Shortly afterward, the battered survivors were stunned when three of Rilian's Wardens returned through Ishal, to tell them of the death of The Mother and of Rilian's journey into the deeps. Wynne took the wounded Aveline into her care, working the same miracle on her injury as she had on Rylock's. Jowan assisted the healers. Ser Otto joined Rylock, Alistair and Loghain to describe the battle in the deeps, and Rylock bowed her head in prayer for Boann's soul and Rilian's.
Amid the snow and black ashes, the writhing Blightstorm overhead beginning to scatter like a thousand bats, the torches of Ostagar wavered and blended, winking out behind swirls of taint only to burst into brightness again. They were in a disperse cluster, their constant shifting giving them and the pale grandeur of stone a mysterious, transient quality. Changeable as the past that made Ostagar stand for failure and betrayal - and the present that made it stand for unity. The Bannorn, the Chasind, the Howes and the Couslands, the mages and Templars, had fought together. A Chasind funeral drum throbbed. It contained the steady thud of a human heart. The flaring belligerence of the war-beat had faded to grief; the torches were a listless pale glimmer. Lights went on in healing tents and wagons, transforming canvas tops to massive golden-light lanterns. The weary, stunned survivors were spectral creatures drifting through the darkness, seeking solace in company. Several formed a circle. Soon, there were flames within that enclosure. Pyres. Committing the dead.

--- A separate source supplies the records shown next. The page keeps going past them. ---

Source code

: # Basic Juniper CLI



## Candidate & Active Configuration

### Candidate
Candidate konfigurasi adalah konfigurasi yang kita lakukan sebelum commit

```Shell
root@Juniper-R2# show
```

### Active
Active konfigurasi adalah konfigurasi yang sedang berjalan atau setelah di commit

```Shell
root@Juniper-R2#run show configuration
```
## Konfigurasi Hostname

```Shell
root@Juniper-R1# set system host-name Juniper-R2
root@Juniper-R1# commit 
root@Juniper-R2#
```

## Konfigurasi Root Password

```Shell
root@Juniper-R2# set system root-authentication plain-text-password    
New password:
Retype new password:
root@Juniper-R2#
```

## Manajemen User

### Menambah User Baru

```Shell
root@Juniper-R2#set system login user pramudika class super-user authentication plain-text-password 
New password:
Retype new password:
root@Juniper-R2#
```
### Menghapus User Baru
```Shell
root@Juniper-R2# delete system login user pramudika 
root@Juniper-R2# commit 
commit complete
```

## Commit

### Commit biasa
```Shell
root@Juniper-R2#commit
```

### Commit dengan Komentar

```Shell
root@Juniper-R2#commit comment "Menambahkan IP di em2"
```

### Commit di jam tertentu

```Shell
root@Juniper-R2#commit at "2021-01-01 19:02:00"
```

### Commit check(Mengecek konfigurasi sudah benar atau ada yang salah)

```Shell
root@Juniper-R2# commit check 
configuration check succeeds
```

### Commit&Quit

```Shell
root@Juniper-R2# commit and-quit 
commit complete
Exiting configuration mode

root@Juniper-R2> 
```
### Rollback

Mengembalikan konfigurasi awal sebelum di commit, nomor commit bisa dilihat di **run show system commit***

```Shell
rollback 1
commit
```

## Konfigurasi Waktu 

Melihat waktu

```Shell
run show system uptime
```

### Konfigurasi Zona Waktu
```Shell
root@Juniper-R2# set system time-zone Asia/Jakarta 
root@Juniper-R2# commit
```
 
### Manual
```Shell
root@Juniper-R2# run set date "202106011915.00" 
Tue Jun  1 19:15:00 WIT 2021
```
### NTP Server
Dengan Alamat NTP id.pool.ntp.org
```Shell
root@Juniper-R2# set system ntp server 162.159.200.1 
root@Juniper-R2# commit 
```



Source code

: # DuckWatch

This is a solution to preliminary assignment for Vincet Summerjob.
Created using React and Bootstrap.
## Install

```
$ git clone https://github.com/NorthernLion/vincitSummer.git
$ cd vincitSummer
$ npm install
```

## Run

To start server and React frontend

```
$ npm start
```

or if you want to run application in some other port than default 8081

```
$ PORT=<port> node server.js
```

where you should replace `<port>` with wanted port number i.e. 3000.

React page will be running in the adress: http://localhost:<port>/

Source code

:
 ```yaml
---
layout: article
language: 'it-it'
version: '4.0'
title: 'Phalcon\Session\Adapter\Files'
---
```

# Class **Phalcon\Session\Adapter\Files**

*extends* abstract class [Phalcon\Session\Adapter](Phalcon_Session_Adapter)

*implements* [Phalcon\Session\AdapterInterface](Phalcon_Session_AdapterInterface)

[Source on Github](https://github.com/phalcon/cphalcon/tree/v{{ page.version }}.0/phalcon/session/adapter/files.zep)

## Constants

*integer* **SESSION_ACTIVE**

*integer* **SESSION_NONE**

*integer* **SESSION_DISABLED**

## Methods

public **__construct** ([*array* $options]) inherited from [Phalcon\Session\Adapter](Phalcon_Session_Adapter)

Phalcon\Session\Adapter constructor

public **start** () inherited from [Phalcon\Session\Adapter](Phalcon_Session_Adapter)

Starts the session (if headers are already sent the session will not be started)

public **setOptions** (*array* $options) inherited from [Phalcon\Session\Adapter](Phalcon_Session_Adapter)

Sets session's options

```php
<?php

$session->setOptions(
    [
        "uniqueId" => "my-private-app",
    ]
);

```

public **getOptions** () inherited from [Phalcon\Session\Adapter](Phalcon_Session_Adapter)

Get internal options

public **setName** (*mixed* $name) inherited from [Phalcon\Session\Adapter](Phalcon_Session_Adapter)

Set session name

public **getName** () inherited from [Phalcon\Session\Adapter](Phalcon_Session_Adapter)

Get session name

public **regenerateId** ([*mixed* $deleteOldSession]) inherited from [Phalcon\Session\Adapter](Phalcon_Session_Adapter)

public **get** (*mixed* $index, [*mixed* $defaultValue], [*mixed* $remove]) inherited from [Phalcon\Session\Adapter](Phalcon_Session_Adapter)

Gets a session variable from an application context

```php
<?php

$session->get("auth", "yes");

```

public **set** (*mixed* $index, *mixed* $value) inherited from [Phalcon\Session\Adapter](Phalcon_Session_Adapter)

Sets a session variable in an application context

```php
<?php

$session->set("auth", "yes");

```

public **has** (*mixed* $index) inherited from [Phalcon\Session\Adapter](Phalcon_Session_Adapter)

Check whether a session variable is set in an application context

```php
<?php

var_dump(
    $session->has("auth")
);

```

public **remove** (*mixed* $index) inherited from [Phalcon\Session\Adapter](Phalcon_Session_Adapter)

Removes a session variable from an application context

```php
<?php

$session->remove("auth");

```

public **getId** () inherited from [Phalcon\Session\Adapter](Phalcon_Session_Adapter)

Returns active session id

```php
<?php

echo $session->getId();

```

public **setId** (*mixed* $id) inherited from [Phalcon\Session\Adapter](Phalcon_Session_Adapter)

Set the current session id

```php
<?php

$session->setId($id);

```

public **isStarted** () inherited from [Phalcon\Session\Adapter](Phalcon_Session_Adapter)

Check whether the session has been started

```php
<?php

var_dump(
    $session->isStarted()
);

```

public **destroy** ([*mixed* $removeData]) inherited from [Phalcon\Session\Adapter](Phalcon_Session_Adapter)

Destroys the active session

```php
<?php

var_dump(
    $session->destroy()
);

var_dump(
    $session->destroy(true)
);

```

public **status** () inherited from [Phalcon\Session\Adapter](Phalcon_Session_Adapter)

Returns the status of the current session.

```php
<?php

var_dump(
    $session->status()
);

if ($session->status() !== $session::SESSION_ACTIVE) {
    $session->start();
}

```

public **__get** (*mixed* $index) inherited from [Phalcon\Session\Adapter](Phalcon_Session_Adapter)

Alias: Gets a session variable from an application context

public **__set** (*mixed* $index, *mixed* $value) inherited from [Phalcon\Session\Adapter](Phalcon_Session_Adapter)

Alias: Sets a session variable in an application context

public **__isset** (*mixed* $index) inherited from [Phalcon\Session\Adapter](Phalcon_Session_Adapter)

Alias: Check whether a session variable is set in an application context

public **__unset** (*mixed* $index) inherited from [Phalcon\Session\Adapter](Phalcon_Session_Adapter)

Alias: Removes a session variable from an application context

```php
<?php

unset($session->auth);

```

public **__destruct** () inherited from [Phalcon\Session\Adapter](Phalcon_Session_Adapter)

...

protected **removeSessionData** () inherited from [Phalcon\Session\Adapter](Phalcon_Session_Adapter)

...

In a baffled need to articulate her sense of holy mystery, Rylock said abstractedly:
"Sister Leliana told me of a vision. Of a rose that bloomed from a dead white branch, untouched by decay. Of an impenetrable darkness. Of plunging toward the Void. Of seeing the Maker not through a glass darkly, but face to face."
She expected Loghain to scoff, but to her surprise he only nodded. "Visions and prophecies. They seem to always stand in need of interpretation." He smiled. It was a distant, thoughtful expression.
Song inspirations were:
Zevran, Nathaniel, Anders mission: The Stones - Midnight Rambler
Nathaniel and Zev: Adam Lambert - By The Rules
The Last Battle: Sinead O Connor - Hold Back The Night
One of the things I regret about this chapter is that, because of my wish to cram everything in, there wasn't space to expand on all of the characters and themes that interest me. One is the story of Thomas Amell. Another is the back-story of Anders and Karl. With the latter, I'm lucky that it's already been done beautifully: analect's version in Ephemera is, to me, canon. It never occurred to me to wonder how the dead mages were disposed of in the Circle Tower until I read Arsinoe's horrific description in Victory at Ostagar. I think her theory must be true - the Tower is in the middle of a lake, and there are no urns with the names of former Enchanters found in the basement.